**RECORDED DATA:**

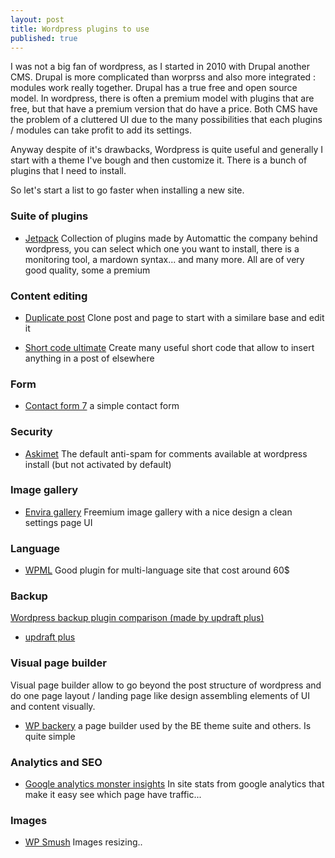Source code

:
 ```yaml
---
layout: post
title: Wordpress plugins to use
published: true
---
```


I was not a big fan of wordpress, as I started in 2010 with Drupal another CMS. Drupal  is more complicated than worprss and also more integrated : modules work really together. Drupal has a true free and open source model. In wordpress, there is often a premium  model with plugins that are free, but that have a premium version that do have a price. Both CMS have the problem of a cluttered UI due to the many possibilities that each plugins / modules can take profit to add its settings.

Anyway despite of it's drawbacks, Wordpress is quite useful and generally I start with a theme I've bough and then customize it. 
There is a bunch of plugins that I need to install. 

So let's start a list to go faster when installing a new site.

### Suite of plugins

* [Jetpack](https://jetpack.com/) Collection of plugins made by Automattic the company behind wordpress, you can select which one you want to install, there is a monitoring tool, a mardown syntax... and many more. All are of very good quality, some a premium

### Content editing 

* [Duplicate post](https://duplicate-post.lopo.it/) Clone post and page to start with a similare base and edit it

* [Short code ultimate](https://gndev.info/shortcodes-ultimate/) Create many useful short code that allow to insert anything in a post of elsewhere

### Form 

* [Contact form 7](https://contactform7.com) a simple contact form

### Security 

* [Askimet](https://wordpress.org/plugins/akismet/) The default anti-spam for comments  available at wordpress install (but not activated by default)

### Image gallery 

* [Envira gallery](http://enviragallery.com/) Freemium image gallery  with a nice design a clean settings page UI 


### Language 

* [WPML](https://wpml.org/) Good plugin for multi-language site that cost around 60$

### Backup 

[Wordpress backup plugin comparison (made by updraft plus)](https://updraftplus.com/wordpress-backup-plugin-comparison/)

* [updraft plus](https://updraftplus.com/)

### Visual page builder 

Visual page builder allow to go beyond the post structure of wordpress and do one page layout / landing page like design assembling elements of UI and content visually.

* [WP backery](http://wpbakery.com/) a page builder used by the BE theme suite and others. Is quite simple 

### Analytics and SEO

* [Google analytics monster insights](https://www.monsterinsights.com/) In site  stats from google analytics that make it easy  see which page have traffic...

### Images

* [WP Smush](http://premium.wpmudev.org/) Images resizing..


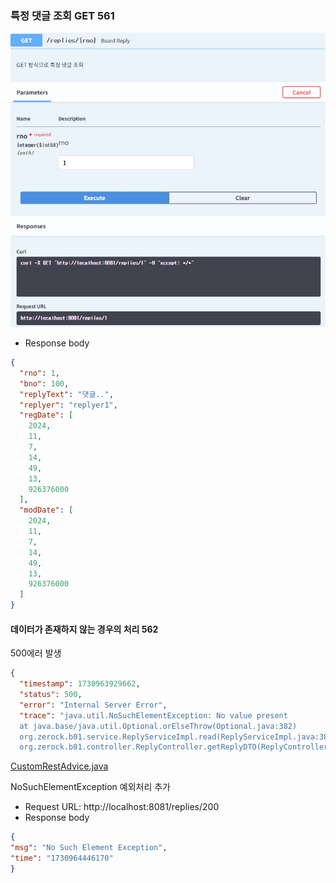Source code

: ### 특정 댓글 조회 GET 561

![swagger-reply-controller-get-request.jpg](img/6.2.4.3-1.jpg)
- Response body
```json
{
  "rno": 1,
  "bno": 100,
  "replyText": "댓글..",
  "replyer": "replyer1",
  "regDate": [
    2024,
    11,
    7,
    14,
    49,
    13,
    926376000
  ],
  "modDate": [
    2024,
    11,
    7,
    14,
    49,
    13,
    926376000
  ]
}
```
#### 데이터가 존재하지 않는 경우의 처리 562
500에러 발생

```json
{
  "timestamp": 1730963929662,
  "status": 500,
  "error": "Internal Server Error",
  "trace": "java.util.NoSuchElementException: No value present
  at java.base/java.util.Optional.orElseThrow(Optional.java:382)
  org.zerock.b01.service.ReplyServiceImpl.read(ReplyServiceImpl.java:38)
  org.zerock.b01.controller.ReplyController.getReplyDTO(ReplyController.java:56)
```
[CustomRestAdvice.java](..%2Fsrc%2Fmain%2Fjava%2Forg%2Fzerock%2Fb01%2Fcontroller%2Fadvice%2FCustomRestAdvice.java)

NoSuchElementException 예외처리 추가
- Request URL: http://localhost:8081/replies/200
- Response body
```json
{
"msg": "No Such Element Exception",
"time": "1730964446170"
}
```
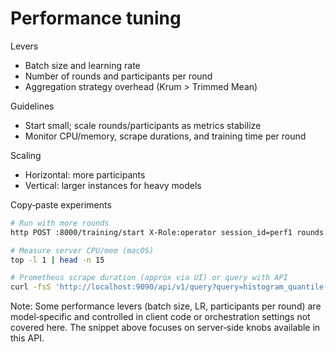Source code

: # Performance tuning

Levers
- Batch size and learning rate
- Number of rounds and participants per round
- Aggregation strategy overhead (Krum > Trimmed Mean)

Guidelines
- Start small; scale rounds/participants as metrics stabilize
- Monitor CPU/memory, scrape durations, and training time per round

Scaling
- Horizontal: more participants
- Vertical: larger instances for heavy models

Copy‑paste experiments
```zsh
# Run with more rounds
http POST :8000/training/start X-Role:operator session_id=perf1 rounds:=10

# Measure server CPU/mem (macOS)
top -l 1 | head -n 15

# Prometheus scrape duration (approx via UI) or query with API
curl -fsS 'http://localhost:9090/api/v1/query?query=histogram_quantile(0.9%2C%20sum(rate(prometheus_tsdb_wal_fsync_duration_seconds_bucket%5B5m%5D))%20by%20(le))' | jq .status
```

Note: Some performance levers (batch size, LR, participants per round) are model‑specific and controlled in client code or orchestration settings not covered here. The snippet above focuses on server‑side knobs available in this API.
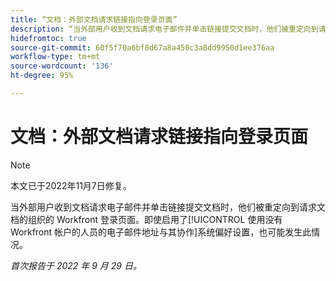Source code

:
 ```yaml
---
title: “文档：外部文档请求链接指向登录页面”
description: “当外部用户收到文档请求电子邮件并单击链接提交文档时，他们被重定向到请求文档的组织的 Workfront 登录页面。即使启用了‘使用没有 Workfront 帐户的人员的电子邮件地址与其协作’系统偏好设置，也可能发生此情况。”
hidefromtoc: true
source-git-commit: 60f5f70a6bf8d67a8a450c3a8dd9950d1ee376aa
workflow-type: tm+mt
source-wordcount: '136'
ht-degree: 95%

---
```



# 文档：外部文档请求链接指向登录页面

<!--This article is on the WF and WFP TOCs-->

>[!NOTE]
>
>本文已于2022年11月7日修复。

当外部用户收到文档请求电子邮件并单击链接提交文档时，他们被重定向到请求文档的组织的 Workfront 登录页面。即使启用了[!UICONTROL 使用没有 Workfront 帐户的人员的电子邮件地址与其协作]系统偏好设置，也可能发生此情况。

_首次报告于 2022 年 9 月 29 日。_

**EXERCISE DIRECTIONS:**
Quote the line that contains "使用没有 Workfront 帐户的人员的电子邮件地址与其协作]系统偏好设置，也可能发生此情况。" and each line after it through the end of the data, exactly, leaving out everything else.

**SOLUTION:**
当外部用户收到文档请求电子邮件并单击链接提交文档时，他们被重定向到请求文档的组织的 Workfront 登录页面。即使启用了[!UICONTROL 使用没有 Workfront 帐户的人员的电子邮件地址与其协作]系统偏好设置，也可能发生此情况。

_首次报告于 2022 年 9 月 29 日。_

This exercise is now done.